Saved data entries:
####
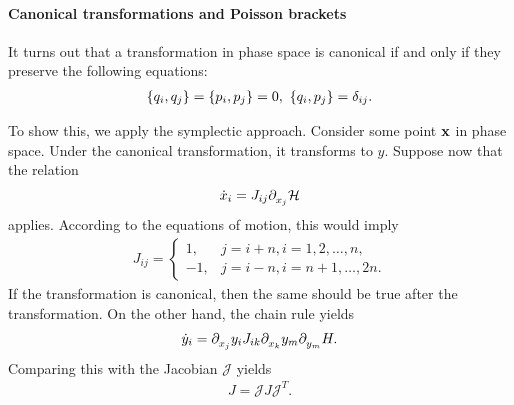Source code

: \paragraph{Canonical transformations and Poisson brackets}
It turns out that a transformation in phase space is canonical if and only if they preserve the following equations:
\begin{align*}
	\left\{q_{i}, q_{j}\right\} = \left\{p_{i}, p_{j}\right\} = 0,\ \left\{q_{i}, p_{j}\right\} = \delta_{ij}.
\end{align*}

To show this, we apply the symplectic approach. Consider some point $\vb{x}$ in phase space. Under the canonical transformation, it transforms to $y$. Suppose now that the relation
\begin{align*}
	\dot{x}_{i} = J_{ij}\partial^{}_{x_{j}}\mathcal{H}
\end{align*}
applies. According to the equations of motion, this would imply
\begin{align*}
	J_{ij} = 
	\begin{cases}
		 1, &j = i + n, i = 1, 2, \dots, n, \\
		-1, &j = i - n, i = n + 1, \dots, 2n.
	\end{cases}
\end{align*}
If the transformation is canonical, then the same should be true after the transformation. On the other hand, the chain rule yields
\begin{align*}
	\dot{y}_{i} = \partial^{}_{x_{j}}y_{i}J_{ik}\partial^{}_{x_{k}}y_{m}\partial^{}_{y_{m}}H.
\end{align*}
Comparing this with the Jacobian $\mathcal{J}$ yields
\begin{align*}
	J = \mathcal{J}J\mathcal{J}^{T}.
\end{align*}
####
→ Task brief
Produce the entries above once more, exactly as given, with each picture left out.

→ Answer to this exercise
Source code

: \paragraph{Canonical transformations and Poisson brackets}
It turns out that a transformation in phase space is canonical if and only if they preserve the following equations:
\begin{align*}
	\left\{q_{i}, q_{j}\right\} = \left\{p_{i}, p_{j}\right\} = 0,\ \left\{q_{i}, p_{j}\right\} = \delta_{ij}.
\end{align*}

To show this, we apply the symplectic approach. Consider some point $\vb{x}$ in phase space. Under the canonical transformation, it transforms to $y$. Suppose now that the relation
\begin{align*}
	\dot{x}_{i} = J_{ij}\partial^{}_{x_{j}}\mathcal{H}
\end{align*}
applies. According to the equations of motion, this would imply
\begin{align*}
	J_{ij} = 
	\begin{cases}
		 1, &j = i + n, i = 1, 2, \dots, n, \\
		-1, &j = i - n, i = n + 1, \dots, 2n.
	\end{cases}
\end{align*}
If the transformation is canonical, then the same should be true after the transformation. On the other hand, the chain rule yields
\begin{align*}
	\dot{y}_{i} = \partial^{}_{x_{j}}y_{i}J_{ik}\partial^{}_{x_{k}}y_{m}\partial^{}_{y_{m}}H.
\end{align*}
Comparing this with the Jacobian $\mathcal{J}$ yields
\begin{align*}
	J = \mathcal{J}J\mathcal{J}^{T}.
\end{align*}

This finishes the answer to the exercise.